▸ Requirement: Read through the material below and find each line that has the word "mrhuangyuhui"; copy it.

"""

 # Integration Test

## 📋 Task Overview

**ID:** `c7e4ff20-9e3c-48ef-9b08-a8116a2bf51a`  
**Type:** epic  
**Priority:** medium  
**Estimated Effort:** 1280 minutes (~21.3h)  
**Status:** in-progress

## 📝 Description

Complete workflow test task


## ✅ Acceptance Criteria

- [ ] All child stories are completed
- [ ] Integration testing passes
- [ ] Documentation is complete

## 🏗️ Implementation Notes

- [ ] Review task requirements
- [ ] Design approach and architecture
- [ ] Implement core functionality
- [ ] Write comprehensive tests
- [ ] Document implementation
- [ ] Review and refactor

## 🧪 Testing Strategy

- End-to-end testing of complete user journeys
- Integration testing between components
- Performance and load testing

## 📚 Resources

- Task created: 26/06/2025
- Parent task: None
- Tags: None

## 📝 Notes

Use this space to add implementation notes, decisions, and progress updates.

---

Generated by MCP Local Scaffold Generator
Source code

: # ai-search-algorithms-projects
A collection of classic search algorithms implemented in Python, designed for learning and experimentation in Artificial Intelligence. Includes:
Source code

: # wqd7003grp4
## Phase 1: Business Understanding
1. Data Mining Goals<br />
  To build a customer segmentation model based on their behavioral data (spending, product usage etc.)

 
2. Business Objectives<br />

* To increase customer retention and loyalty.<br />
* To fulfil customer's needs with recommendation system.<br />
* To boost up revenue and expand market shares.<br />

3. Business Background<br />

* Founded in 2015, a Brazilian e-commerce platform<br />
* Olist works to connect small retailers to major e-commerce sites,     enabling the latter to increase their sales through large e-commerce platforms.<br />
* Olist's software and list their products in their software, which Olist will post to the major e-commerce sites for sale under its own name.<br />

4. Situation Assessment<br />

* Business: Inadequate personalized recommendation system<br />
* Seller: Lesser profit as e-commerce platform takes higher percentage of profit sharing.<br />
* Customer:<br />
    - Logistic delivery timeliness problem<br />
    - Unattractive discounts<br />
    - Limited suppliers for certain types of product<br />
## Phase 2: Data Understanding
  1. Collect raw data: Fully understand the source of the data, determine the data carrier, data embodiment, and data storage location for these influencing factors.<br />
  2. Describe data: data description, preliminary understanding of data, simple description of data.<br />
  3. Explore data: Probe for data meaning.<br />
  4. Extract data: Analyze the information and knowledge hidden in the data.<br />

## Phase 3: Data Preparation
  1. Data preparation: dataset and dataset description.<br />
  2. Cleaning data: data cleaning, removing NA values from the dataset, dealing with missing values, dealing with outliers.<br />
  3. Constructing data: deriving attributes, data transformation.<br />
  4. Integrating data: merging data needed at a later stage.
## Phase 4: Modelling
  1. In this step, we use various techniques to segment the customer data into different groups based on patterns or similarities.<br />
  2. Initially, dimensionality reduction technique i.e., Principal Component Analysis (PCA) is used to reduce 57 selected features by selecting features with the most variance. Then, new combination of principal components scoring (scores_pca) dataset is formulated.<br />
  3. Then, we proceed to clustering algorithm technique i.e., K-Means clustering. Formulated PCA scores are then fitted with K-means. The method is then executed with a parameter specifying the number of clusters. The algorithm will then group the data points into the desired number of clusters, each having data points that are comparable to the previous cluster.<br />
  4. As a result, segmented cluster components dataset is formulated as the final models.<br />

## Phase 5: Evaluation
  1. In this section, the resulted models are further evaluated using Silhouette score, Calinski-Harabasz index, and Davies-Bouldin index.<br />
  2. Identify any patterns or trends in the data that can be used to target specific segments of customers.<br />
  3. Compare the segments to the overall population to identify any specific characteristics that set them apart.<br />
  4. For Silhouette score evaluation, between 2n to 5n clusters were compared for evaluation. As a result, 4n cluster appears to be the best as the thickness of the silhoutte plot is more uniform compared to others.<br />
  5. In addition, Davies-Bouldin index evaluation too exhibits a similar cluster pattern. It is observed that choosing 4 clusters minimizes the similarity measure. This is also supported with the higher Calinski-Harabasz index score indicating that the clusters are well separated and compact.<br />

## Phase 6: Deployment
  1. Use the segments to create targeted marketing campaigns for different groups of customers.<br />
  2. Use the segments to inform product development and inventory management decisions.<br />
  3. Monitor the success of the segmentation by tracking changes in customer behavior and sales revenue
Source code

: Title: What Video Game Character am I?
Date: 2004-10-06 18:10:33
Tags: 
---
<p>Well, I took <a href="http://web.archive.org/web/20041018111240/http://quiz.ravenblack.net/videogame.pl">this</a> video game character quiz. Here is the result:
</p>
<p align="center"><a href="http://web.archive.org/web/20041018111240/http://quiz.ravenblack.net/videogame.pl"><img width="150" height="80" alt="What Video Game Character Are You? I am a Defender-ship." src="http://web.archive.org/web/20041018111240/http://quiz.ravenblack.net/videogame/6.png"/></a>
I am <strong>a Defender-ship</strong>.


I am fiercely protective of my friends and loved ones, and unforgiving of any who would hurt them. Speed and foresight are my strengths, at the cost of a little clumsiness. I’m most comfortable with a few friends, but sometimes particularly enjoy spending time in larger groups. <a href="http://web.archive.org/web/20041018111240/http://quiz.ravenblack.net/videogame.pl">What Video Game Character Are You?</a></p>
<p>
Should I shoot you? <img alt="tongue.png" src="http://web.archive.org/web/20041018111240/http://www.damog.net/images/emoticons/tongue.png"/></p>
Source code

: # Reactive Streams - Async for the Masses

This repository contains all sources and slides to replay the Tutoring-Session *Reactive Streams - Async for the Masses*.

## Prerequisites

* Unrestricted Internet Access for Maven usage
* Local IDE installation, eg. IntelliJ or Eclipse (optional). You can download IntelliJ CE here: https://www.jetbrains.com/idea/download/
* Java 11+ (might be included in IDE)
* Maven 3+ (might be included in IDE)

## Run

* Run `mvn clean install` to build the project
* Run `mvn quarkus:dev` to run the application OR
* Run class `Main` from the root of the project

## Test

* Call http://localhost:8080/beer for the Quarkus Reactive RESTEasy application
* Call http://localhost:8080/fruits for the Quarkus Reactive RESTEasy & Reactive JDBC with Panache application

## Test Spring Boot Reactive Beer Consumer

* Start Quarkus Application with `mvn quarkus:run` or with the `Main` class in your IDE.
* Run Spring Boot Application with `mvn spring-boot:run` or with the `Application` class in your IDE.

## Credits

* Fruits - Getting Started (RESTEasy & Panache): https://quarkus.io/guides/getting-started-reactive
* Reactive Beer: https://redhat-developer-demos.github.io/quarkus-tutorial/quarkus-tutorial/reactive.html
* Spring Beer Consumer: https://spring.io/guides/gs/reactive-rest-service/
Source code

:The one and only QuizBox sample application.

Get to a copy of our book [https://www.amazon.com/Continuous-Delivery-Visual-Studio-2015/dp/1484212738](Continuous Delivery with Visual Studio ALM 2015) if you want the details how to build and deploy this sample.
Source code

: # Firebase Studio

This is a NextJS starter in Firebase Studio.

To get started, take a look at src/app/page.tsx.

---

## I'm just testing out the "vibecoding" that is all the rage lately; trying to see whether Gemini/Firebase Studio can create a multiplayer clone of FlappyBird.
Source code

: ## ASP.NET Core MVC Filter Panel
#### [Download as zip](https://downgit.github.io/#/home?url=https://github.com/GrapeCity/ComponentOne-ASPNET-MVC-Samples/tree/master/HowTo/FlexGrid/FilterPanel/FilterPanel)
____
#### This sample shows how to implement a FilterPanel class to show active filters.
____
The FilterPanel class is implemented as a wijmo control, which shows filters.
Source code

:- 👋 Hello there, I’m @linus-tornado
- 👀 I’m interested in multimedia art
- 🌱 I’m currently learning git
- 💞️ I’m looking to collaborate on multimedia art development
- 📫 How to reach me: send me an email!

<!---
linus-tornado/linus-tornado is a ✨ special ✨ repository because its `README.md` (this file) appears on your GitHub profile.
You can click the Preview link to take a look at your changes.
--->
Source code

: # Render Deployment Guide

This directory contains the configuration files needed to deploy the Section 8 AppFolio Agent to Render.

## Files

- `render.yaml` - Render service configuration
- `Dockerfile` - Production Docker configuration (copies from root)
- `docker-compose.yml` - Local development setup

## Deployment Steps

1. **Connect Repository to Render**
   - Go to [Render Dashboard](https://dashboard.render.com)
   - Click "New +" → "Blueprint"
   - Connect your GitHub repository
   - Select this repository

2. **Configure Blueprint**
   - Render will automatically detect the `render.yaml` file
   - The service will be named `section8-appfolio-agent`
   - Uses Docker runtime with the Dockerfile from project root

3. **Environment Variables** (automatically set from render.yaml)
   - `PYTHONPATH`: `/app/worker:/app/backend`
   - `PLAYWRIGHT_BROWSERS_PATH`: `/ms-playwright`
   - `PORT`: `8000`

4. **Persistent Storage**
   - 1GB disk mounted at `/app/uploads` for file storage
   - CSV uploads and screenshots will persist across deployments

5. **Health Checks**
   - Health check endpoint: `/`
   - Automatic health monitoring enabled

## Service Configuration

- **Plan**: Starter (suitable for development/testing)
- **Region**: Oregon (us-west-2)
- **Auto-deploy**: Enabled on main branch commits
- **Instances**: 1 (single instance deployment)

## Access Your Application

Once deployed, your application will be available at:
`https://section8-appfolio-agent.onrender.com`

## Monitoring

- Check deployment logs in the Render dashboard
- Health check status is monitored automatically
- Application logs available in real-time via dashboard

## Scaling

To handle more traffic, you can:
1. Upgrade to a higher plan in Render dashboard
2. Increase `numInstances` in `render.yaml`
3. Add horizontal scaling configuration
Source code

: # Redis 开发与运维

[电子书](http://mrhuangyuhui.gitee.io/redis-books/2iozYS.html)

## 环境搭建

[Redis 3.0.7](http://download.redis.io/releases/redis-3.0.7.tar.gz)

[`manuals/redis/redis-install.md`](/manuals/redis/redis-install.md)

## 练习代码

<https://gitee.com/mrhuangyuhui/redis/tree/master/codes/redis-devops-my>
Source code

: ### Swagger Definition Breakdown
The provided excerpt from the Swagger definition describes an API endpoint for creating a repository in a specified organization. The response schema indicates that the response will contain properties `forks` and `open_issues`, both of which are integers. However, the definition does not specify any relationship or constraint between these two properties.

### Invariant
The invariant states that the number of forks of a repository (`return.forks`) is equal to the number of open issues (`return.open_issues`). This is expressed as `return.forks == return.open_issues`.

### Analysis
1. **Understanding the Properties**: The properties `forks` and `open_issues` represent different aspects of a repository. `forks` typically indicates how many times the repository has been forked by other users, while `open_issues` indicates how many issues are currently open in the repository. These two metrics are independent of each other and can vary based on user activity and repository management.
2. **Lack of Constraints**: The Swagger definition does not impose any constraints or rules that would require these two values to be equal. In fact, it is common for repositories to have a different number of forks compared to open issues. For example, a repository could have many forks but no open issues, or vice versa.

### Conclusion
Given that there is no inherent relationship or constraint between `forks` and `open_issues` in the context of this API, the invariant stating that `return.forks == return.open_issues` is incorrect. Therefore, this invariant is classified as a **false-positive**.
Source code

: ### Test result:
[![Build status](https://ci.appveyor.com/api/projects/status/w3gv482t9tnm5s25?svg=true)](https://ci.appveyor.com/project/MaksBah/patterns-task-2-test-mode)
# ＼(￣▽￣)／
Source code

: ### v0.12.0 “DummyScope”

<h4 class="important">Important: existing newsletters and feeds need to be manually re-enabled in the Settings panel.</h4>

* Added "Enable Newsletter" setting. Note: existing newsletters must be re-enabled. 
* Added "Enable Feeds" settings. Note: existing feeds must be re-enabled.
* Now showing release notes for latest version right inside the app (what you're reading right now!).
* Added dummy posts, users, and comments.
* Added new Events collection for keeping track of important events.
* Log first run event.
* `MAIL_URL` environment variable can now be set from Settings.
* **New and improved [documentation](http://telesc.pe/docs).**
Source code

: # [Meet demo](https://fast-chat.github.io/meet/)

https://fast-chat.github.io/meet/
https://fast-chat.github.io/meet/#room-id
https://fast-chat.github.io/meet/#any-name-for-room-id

"""

▸ Task result:
[电子书](http://mrhuangyuhui.gitee.io/redis-books/2iozYS.html)
<https://gitee.com/mrhuangyuhui/redis/tree/master/codes/redis-devops-my>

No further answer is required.